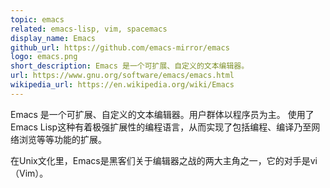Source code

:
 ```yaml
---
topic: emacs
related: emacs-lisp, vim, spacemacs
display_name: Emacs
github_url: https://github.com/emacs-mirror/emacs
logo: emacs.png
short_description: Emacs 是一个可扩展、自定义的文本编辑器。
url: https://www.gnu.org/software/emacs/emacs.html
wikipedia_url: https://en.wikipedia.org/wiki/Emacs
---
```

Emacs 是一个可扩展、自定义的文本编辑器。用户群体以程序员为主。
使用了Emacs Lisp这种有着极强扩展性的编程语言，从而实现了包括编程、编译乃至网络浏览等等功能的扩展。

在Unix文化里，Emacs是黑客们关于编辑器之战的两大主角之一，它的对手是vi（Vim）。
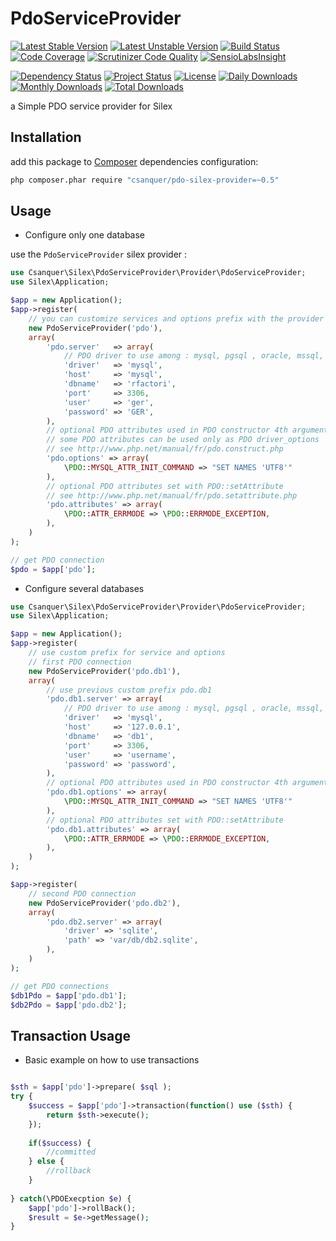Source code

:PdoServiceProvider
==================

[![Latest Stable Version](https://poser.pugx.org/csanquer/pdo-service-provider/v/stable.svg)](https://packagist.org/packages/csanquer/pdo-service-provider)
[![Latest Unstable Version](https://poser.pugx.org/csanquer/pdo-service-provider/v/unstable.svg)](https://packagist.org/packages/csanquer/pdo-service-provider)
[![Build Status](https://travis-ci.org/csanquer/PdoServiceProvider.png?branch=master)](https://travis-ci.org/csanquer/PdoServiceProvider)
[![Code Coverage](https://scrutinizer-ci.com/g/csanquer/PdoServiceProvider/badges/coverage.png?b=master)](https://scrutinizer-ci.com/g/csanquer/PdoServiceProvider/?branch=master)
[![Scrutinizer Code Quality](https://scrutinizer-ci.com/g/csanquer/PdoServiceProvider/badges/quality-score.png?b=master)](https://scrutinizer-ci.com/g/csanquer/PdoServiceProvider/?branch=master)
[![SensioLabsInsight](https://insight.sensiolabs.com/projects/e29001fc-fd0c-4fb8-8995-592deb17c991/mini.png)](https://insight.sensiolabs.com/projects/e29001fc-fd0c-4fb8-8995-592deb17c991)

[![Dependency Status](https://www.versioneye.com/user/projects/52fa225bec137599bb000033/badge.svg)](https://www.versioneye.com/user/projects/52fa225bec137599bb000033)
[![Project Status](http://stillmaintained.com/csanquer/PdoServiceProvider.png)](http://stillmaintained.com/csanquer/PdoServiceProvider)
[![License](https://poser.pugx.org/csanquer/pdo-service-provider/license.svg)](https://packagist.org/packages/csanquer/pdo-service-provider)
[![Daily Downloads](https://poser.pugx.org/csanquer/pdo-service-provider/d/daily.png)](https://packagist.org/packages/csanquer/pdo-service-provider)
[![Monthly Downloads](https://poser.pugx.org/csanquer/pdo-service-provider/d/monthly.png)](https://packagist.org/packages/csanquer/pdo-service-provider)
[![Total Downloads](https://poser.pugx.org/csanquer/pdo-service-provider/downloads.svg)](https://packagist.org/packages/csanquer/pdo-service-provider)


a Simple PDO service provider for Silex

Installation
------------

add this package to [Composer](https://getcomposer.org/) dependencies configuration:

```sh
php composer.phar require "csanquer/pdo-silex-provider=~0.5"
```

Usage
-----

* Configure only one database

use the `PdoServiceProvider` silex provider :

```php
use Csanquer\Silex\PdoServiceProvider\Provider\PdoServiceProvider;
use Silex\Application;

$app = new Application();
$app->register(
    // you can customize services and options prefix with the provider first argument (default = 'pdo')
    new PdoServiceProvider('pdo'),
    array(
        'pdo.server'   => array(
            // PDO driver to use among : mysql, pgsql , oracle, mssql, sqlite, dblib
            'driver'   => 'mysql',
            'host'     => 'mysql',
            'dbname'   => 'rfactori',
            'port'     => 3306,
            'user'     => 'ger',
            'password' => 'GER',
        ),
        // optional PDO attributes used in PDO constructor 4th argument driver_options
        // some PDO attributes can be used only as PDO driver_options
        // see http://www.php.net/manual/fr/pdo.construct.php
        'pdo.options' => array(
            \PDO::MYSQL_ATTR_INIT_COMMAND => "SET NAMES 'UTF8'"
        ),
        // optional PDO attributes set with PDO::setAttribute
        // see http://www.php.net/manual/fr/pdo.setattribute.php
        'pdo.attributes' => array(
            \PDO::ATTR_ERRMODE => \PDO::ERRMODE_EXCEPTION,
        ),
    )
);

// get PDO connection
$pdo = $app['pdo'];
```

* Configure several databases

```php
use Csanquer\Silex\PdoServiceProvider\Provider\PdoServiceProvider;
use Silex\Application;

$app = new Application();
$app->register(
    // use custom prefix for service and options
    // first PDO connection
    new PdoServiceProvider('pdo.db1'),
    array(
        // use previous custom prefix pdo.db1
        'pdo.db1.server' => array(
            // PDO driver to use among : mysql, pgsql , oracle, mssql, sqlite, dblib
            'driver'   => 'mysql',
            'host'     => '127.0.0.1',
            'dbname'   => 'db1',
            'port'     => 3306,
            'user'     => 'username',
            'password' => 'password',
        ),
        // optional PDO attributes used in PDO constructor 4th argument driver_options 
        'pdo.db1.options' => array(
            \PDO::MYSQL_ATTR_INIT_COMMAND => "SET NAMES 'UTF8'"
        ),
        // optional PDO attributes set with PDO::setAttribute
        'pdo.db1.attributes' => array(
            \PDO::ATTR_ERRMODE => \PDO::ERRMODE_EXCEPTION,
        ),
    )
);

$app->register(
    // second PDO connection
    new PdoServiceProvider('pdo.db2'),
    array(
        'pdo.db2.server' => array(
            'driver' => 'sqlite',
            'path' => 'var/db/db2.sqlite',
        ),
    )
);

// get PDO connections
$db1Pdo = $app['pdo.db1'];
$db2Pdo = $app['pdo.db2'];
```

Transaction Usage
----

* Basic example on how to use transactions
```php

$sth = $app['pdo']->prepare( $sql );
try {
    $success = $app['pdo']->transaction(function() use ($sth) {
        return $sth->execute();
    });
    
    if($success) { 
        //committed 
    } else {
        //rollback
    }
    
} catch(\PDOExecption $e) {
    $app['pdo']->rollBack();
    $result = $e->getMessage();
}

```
-*-*-
Restate the data word for word from its first line through the line with "Emacs 是一个可扩展、自定义的文本编辑器。用户群体以程序员为主。", leaving out any picture along the way.

Source code

:
 ```yaml
---
topic: emacs
related: emacs-lisp, vim, spacemacs
display_name: Emacs
github_url: https://github.com/emacs-mirror/emacs
logo: emacs.png
short_description: Emacs 是一个可扩展、自定义的文本编辑器。
url: https://www.gnu.org/software/emacs/emacs.html
wikipedia_url: https://en.wikipedia.org/wiki/Emacs
---
```

Emacs 是一个可扩展、自定义的文本编辑器。用户群体以程序员为主。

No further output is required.